CORRESP 1 filename1.htm kl12015.htm  


 
35 East 62nd Street
New York, NY 10065
 

                      December 20, 2010


VIA EDGAR

Mr. Jeffrey P. Riedler
Assistant Director
United States Securities and Exchange Commission
Division of Corporation Finance
100 F Street, N.E.
Washington, D.C. 20549

 
Re:
SIGA Technologies, Inc.
Form 10-K for the Fiscal Year Ended December 31, 2009
Filed March 10, 2010
File No. 000-23047                                                                      
 
Dear Mr. Riedler:
 
Reference is made to the letter dated December 13, 2010 (the “Comment Letter”) to Dr. Eric A. Rose, Chief Executive Officer of SIGA Technologies, Inc. (the “Company,” “our,” or “we”), setting forth the comments of the staff (the “Staff”) of the Securities and Exchange Commission (the “Commission”) regarding the filing referenced above.

This letter sets forth the Company’s responses to the Staff’s comments.  For your convenience, the Staff’s comments contained in the Comment Letter have been restated below in their entirety, with the responses to each comment set forth immediately under the comment.  The numbered paragraphs in this letter correspond to the numbered paragraphs of the Comment Letter.
 
Definitive Proxy Statement on Schedule 14A
 
Annual Incentive Compensation, page 17
 
1.
Please provide draft disclosure for an amendment that explains the Compensation Committee’s basis for awarding Dr. Hruby the $75,000 discretionary bonus.  Notwithstanding that the award was discretionary, you are still required to disclose the committee’s reasoning in making the award.
 
 
 
 
 

 
 
Mr. Jeffrey P. Riedler
Division of Corporation Finance
December 20, 2010
Page 2
 
 
 
 
The Compensation Committee, in its discretion, may establish cash incentive programs and otherwise award bonuses to executive officers and key employees.  Annual incentive compensation to our executive officers is payable pursuant to contractual provisions with certain executives that provide eligibility to receive discretionary bonuses, in the sole discretion of the Board of Directors, based on the executives’ performance, economic and business conditions affecting the Company, and the financial condition of the Company.  In connection with its review of compensation matters for the Company executive officers, the Compensation Committee reviews information regarding the compensation of similarly situated executives at peer companies.  As discussed further in this letter, the Compensation Committee retained an independent compensation consulting firm to assist it in making such review.  The Compensation Committee makes recommendations to the Board of Directors with respect to such amounts based on the foregoing facts.  We believe that the annual incentive bonuses motivate and encourage our executives to fulfill our objectives and provide us with the opportunity to recognize superior individual performance.
 
For 2009, Dr. Hruby received a discretionary bonus of $75,000.  In its evaluation of Dr. Hruby, the Committee considered achievement of program objectives within budgetary requirements, new grants and other third-party funding obtained, relationships with regulators and current and possible future scientific partners, compliance with grant requirements and management of the Company’s research facility located in Corvallis, Oregon and the recent announcement by the Biomedical Advanced Research and Development Authority (“BARDA”) of a Request for Proposal (“RFP”) for the acquisition of a smallpox antiviral, the response to which required Dr. Hruby to expend additional significant efforts on the Company’s behalf.

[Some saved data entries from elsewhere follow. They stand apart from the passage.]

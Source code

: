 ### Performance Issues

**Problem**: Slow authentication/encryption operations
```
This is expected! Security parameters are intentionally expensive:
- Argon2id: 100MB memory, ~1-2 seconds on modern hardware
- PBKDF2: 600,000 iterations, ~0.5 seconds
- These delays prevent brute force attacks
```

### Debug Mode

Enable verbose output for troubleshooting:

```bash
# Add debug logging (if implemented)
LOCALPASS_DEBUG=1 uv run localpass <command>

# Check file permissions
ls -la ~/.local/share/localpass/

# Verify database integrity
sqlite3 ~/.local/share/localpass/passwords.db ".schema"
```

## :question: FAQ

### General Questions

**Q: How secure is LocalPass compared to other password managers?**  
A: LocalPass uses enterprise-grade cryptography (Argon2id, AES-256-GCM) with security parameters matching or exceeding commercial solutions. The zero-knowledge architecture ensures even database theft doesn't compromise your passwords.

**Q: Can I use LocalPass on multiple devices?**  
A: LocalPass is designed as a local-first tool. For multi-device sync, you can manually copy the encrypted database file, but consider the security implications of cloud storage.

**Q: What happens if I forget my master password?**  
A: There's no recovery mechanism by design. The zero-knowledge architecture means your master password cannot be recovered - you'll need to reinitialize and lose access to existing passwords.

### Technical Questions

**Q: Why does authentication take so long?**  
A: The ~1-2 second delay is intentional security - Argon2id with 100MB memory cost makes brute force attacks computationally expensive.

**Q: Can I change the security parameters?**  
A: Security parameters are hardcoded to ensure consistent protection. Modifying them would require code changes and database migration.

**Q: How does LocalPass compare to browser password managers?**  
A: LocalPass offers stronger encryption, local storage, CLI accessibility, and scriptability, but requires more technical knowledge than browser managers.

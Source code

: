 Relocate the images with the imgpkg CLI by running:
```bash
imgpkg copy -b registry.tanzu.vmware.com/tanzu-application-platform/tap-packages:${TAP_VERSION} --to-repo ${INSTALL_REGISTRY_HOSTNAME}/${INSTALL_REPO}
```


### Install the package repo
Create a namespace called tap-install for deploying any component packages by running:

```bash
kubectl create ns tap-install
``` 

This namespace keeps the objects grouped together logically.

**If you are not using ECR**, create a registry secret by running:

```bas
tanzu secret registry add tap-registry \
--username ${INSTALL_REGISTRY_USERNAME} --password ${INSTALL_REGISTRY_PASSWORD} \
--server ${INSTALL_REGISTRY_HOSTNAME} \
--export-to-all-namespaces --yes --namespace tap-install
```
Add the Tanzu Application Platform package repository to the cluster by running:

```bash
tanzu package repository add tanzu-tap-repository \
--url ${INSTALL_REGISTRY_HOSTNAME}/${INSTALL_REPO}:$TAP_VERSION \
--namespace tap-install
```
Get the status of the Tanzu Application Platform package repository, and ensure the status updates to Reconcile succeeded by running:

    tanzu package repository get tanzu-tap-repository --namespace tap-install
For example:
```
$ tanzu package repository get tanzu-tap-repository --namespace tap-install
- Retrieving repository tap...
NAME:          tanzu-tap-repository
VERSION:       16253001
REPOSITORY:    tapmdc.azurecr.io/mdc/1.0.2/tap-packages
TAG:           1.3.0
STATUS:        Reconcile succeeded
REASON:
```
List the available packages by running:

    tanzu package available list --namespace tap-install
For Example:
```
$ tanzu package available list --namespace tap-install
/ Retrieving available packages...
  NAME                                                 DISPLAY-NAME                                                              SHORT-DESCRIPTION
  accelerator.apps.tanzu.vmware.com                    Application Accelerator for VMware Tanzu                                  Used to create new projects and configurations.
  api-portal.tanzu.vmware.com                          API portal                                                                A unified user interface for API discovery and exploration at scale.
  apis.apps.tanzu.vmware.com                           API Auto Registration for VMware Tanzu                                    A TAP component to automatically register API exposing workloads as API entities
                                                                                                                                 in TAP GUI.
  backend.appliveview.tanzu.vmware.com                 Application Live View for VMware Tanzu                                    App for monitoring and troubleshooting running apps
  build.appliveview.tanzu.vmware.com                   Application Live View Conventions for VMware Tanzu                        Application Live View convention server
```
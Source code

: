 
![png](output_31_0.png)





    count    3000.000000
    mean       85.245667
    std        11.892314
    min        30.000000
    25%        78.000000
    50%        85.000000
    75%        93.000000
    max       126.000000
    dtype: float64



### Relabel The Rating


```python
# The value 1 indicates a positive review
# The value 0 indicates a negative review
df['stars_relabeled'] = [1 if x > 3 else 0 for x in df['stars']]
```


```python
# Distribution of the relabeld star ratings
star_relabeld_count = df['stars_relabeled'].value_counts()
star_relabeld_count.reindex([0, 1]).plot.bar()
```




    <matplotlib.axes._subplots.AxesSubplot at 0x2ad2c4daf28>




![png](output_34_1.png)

The Company believes most, if not all, information contained in this response letter is presented in the Company’s Definitive Proxy Statement on Schedule 14A, dated April 12, 2010 (the “Proxy”) but understands such information could have been presented more concisely, in the form such disclosure is provided above.  For this reason, the Company requests that such changes be made in its next annual proxy filing.

Long-Term Incentive Awards, page 17
 
2.
Please provide draft disclosure for an amendment that discusses the stock option awards made to Ms. Dugary and Dr. Hruby in 2009, including the material performance factors considered by the Compensation Committee in determining how many options to award, the Committee’s assessment of Ms. Dugary and Dr. Hruby with respect to those performance factors, and how the Compensation Committee translated such assessment into the specific option awards ultimately granted to these named executive officers.
 
In determining the size of an option grant to a named executive officer, the Compensation Committee considers not only competitive market factors, changes in responsibility and the executive officers’ achievement of pre-established goals, but also the number, term and vesting of options previously granted to the officer.  The Compensation Committee may also consider the total compensation package or changes made thereto, when determining whether to make an
 
 
 
 
 

 
 
Mr. Jeffrey P. Riedler
Division of Corporation Finance
December 20, 2010
Page 3
 
 
 
 
option award.  The number of shares granted to each named executive officer was determined by the Committee based on its consideration of the named executive officer’s individual responsibilities and ability to significantly enhance key company initiatives.  In connection with its review of compensation matters for the Company executive officers, the Compensation Committee also reviews information regarding the overall compensation, including option awards, of similarly situated executives at peer companies.  As discussed further in this letter, the Compensation Committee retained an independent compensation consulting firm to assist it in making such review.  The Compensation Committee makes recommendations to the Board of Directors with respect to such awards based on the foregoing facts.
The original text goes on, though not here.